We use first-principles calculations to find that in infinite-layer nickelates $R$NiO$_2$, the widely studied tetragonal $P4/mmm$ structure is only dynamically stable for early lanthanide elements $R$ = La-Sm. For late lanthanide elements $R$ = Eu-Lu, an imaginary phonon frequency appears at $A=(\pi,\pi,\pi)$ point. For those infinite-layer nickelates, condensation of this phonon mode into the $P4/mmm$ structure leads to a more energetically favorable $I4/mcm$ structure that is characterized by an out-of-phase rotation of `NiO$_4$ square'. Special attention is given to two borderline cases: PmNiO$_2$ and SmNiO$_2$, in which both the $P4/mmm$ structure and the $I4/mcm$ structure are local minimums, and the energy difference between the two structures can be fine-tuned by epitaxial strain.
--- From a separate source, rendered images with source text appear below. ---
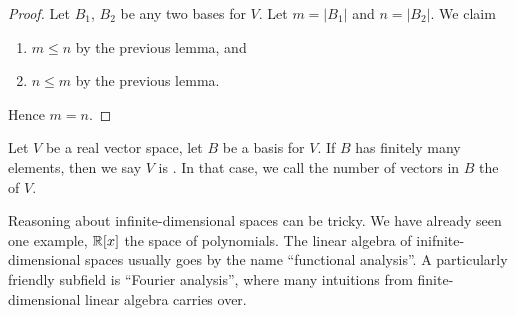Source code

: \begin{proof}
Let $B_{1}$, $B_{2}$ be any two bases for $V$. Let $m=|B_{1}|$ and $n=|B_{2}|$.
We claim
\begin{enumerate}
\item $m\leq n$ by the previous lemma, and
\item $n\leq m$ by the previous lemma.
\end{enumerate}
Hence $m=n$.
\end{proof}

\begin{definition}
Let $V$ be a real vector space, let $B$ be a basis for $V$. If $B$ has
finitely many elements, then we say $V$ is
. In that case, we call the number of vectors
in $B$ the  of $V$.
\end{definition}

\begin{remark}
Reasoning about infinite-dimensional spaces can be tricky. We have
already seen one example, $\mathbb{R}[x]$ the space of polynomials. The linear
algebra of inifnite-dimensional spaces usually goes by the name
``functional analysis''. A particularly friendly subfield is ``Fourier
analysis'', where many intuitions from finite-dimensional linear algebra
carries over.
\end{remark}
Compared to the $P4/mmm$ structure, $R$NiO$_2$ in the $I4/mcm$ structure has a substantially reduced Ni $d_{x^2-y^2}$ bandwidth, a smaller Ni $d$ occupancy, a `cleaner' Fermi surface with less contribution from lanthanide element $d$ orbitals, and a decreased critical $U_{\textrm{Ni}}$ to stabilize long-range antiferromagnetic ordering. All these features favor Mott physics and render $R$NiO$_2$ in the $I4/mcm$ structure a closer analogy to superconducting infinite-layer cuprates.